• _WHAT THE TASK ASKS_:
Scan the records for the word "Fedora". Return each line where it is found.

• _RECORDS_:
+ + + + +
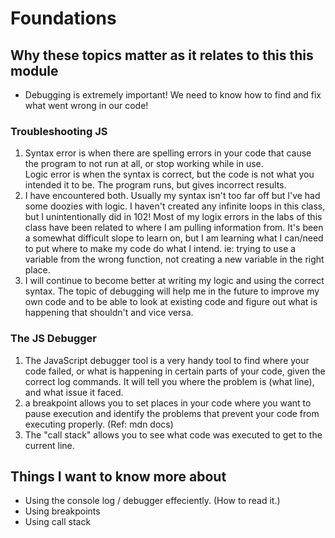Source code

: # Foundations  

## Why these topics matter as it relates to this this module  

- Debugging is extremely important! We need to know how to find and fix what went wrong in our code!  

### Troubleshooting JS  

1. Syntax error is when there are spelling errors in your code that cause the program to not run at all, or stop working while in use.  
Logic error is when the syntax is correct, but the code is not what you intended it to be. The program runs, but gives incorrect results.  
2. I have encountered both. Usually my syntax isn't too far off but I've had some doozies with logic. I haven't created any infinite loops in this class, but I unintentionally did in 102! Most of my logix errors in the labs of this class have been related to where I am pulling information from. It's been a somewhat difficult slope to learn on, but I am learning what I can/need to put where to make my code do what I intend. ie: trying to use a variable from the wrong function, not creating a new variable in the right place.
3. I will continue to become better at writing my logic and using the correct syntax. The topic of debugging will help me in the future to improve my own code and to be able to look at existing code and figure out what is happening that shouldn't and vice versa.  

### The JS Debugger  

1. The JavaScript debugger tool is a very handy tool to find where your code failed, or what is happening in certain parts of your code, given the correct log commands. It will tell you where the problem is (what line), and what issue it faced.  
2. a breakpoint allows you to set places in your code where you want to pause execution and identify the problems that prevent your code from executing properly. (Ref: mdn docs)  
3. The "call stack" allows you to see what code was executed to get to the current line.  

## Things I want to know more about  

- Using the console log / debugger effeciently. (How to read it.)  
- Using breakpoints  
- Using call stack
+ + + + +
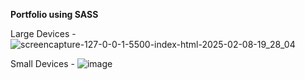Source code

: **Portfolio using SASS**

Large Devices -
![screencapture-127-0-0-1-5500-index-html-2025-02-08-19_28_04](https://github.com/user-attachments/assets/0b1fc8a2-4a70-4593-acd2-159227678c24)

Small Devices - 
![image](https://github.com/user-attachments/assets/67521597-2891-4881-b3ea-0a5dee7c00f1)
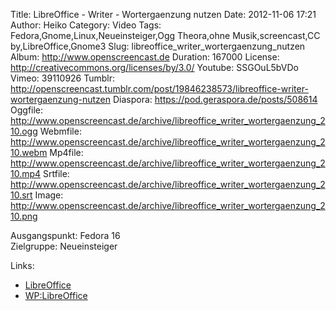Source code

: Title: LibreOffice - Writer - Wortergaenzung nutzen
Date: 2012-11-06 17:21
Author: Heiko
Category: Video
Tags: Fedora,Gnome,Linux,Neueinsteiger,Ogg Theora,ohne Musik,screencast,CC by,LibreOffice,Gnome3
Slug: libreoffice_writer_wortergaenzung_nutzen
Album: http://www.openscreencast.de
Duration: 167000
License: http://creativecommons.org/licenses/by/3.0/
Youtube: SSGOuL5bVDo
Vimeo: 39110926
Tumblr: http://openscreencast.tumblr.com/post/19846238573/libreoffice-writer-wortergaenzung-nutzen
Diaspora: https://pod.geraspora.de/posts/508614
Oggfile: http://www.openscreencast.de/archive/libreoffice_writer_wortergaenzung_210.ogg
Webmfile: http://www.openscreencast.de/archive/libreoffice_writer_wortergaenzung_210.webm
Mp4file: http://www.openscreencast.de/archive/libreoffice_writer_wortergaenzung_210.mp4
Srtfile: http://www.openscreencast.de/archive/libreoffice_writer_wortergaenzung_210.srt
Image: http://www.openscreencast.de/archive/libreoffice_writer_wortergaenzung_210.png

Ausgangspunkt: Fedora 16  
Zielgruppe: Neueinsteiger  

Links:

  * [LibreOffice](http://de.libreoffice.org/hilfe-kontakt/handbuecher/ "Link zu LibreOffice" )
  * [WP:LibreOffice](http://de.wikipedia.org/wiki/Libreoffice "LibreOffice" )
+ + + + +
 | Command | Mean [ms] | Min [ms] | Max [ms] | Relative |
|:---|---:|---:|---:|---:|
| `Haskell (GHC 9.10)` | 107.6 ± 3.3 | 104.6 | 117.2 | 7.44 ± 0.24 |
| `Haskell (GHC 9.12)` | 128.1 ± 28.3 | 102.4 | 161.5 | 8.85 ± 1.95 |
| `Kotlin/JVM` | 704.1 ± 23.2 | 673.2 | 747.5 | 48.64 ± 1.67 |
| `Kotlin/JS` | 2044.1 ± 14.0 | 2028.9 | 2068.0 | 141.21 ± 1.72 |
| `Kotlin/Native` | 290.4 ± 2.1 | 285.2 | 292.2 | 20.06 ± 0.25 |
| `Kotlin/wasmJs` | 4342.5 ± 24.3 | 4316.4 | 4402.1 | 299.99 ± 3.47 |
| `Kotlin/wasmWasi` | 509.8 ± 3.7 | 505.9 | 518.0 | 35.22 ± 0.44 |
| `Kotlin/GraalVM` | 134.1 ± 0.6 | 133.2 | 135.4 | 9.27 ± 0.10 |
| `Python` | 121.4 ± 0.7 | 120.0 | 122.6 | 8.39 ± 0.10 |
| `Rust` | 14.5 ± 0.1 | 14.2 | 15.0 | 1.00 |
+ + + + +
• _RESULT OF THE TASK_:
Tags: Fedora,Gnome,Linux,Neueinsteiger,Ogg Theora,ohne Musik,screencast,CC by,LibreOffice,Gnome3
Ausgangspunkt: Fedora 16  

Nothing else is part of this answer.